Practice makes permanent, right?

I've never practised guitar a day in my life, yet I'm most likely better than you at it. ;)

my core takeaway from HN these days is that life is but a meaningless expression of conscious carbon, quick to life and quick to death, with the only constant being endless futility.

This seems absurd.

what's with these obviously false journal titles? "Food is a luxury: caloric intake not necessary for survival." yeah, sure.

Perhaps you should read the paper to find how the title is not false?

But the title still obviously is false. Obviously practice increases your musical ability.

maybe if you read my paper you would see how you don't need any caloric intake to survive. (If I redefine all the words I just used, in the body of my paper.) Hence my "why the obviously false titles."

>But the title still obviously is false. Obviously practice increases your musical ability.

There's nothing "obvious", unless you can counter both the results and the explanations given in the study. And they haven't redefined anything.


This comment violates the guidelines in like, a handful of ways. Could you please read them and not post like this again?

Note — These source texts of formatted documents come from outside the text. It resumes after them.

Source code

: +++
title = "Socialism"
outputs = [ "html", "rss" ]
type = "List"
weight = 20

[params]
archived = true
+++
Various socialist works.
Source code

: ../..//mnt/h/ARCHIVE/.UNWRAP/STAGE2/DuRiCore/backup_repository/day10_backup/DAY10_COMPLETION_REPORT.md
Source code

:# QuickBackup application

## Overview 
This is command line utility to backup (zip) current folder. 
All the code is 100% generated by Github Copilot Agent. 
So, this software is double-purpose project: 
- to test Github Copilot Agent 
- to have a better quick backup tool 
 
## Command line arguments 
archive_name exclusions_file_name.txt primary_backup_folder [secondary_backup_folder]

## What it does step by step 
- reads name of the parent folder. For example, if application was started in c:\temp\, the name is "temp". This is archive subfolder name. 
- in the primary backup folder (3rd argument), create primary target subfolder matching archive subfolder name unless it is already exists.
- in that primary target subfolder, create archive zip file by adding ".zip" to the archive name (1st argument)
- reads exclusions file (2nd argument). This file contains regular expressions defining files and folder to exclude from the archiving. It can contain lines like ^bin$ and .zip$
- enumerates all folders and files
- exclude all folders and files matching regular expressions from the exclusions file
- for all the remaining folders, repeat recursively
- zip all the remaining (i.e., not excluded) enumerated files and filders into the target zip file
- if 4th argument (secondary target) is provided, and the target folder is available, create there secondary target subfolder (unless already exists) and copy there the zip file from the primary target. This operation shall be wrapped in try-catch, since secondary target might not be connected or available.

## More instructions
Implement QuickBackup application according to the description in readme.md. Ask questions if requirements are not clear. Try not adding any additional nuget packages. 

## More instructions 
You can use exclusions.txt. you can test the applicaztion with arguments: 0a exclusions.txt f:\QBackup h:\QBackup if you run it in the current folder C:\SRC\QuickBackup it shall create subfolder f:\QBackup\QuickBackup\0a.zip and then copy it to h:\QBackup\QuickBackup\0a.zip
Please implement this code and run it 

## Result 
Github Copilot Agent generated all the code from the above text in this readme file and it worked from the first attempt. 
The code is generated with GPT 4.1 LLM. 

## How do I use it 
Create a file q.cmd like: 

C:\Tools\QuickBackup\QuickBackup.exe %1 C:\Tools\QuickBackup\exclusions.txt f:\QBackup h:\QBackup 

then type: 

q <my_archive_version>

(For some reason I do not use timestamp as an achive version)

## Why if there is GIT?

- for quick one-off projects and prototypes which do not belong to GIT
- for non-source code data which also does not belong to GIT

Why did you shadow ban me?

Probably a combination of the personal attack in https://news.ycombinator.com/item?id=16304324 and evidence that you've been abusing HN with other accounts. We tend to shadowban new accounts in that case because it's too tiring to engage with serial trolls. When the account has been around longer we tend to post openly that they're being banned and why.

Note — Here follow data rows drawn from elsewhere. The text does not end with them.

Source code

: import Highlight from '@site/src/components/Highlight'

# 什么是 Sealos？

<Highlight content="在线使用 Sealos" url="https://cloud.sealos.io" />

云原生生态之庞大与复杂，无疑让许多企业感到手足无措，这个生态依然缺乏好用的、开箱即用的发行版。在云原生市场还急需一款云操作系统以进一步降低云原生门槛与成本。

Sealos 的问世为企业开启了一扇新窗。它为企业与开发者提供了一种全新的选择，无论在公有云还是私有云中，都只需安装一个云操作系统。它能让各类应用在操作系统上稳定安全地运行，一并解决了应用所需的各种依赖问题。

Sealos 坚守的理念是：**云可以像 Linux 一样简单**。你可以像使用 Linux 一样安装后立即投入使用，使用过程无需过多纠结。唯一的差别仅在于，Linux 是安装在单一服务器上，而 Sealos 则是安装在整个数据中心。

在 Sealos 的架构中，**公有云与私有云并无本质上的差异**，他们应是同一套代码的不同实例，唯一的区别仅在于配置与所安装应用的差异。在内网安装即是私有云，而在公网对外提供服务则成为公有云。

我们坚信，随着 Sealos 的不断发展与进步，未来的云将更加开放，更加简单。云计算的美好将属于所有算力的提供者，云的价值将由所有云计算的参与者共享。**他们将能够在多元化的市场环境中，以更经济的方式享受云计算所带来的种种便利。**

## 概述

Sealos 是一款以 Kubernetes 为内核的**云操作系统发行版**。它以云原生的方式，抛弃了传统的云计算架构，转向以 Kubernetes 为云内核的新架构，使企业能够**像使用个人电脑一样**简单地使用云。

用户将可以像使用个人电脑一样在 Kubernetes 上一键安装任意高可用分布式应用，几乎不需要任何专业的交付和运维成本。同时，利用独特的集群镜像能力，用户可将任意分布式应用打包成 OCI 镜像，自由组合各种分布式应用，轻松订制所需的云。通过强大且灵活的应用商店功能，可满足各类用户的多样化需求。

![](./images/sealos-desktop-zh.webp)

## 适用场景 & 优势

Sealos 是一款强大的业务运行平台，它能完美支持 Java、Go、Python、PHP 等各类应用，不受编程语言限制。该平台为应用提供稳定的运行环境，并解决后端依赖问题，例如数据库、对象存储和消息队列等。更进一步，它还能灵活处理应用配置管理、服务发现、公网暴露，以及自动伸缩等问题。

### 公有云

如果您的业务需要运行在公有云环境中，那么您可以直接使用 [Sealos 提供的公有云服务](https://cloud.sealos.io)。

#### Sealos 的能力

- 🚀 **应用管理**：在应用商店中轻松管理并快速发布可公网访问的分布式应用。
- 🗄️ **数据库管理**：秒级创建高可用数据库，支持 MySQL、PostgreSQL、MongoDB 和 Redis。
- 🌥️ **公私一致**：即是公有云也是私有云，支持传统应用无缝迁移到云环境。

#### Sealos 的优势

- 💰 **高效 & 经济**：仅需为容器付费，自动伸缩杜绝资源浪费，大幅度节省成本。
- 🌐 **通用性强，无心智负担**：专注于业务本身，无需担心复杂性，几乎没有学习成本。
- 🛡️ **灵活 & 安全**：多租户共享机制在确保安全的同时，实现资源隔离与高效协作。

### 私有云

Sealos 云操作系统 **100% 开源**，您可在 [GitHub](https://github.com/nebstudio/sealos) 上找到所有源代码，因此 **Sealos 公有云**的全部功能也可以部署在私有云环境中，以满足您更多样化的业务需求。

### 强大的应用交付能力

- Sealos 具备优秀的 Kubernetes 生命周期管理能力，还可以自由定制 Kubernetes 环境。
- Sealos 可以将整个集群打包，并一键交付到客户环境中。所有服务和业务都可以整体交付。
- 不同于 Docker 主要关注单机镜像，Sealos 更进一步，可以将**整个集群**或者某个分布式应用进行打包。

Since you've posted mostly good comments since then, we'll unban you. But would you please use the site as intended—for intellectual curiosity and thoughtful conversation—and follow the rules at https://news.ycombinator.com/newsguidelines.html from now on?

I’ve always used it for sincere intellectual curiosity and thoughtful conversation. My posts across all my accounts are more representative of that more than bad faith trolling. You can trace through it yourself.

Saying Bryan Cantrell has a massive ego isn’t such a massive or unfounded personal attack if I back it up with well-known evidence. He has a known and decorated reputation in the hacker community for having a massive ego. I mean, really?

Having a contradictory or aggressive opinion doesn’t make you a troll if you’re willing to continuously engage in the discussion in good faith. Trolls minimally engage and don’t add. I put effort in my engagement and I try to add to the discussion.

My treatment on hacker news has been unfair and I think your handling has been heavy-handed to the point of censorship. That being said, thank you for de-shadowbanning me. It shows you care.

Practice doesn't make perfect. Practice makes permanent. Perfect practice make perfect (there is no such thing).

Not perfect practice, but deliberate practice. For example, I practice sleight of hand (for card magic and cardistry). If I just practice, then whatever bad habits and mistakes I make, well I make them permanent. If, however, I, for example, video my practice sessions, watch them back and correct the mistakes I make, then I get better and my technique gets better. The point is to find out where you go wrong and correct for it.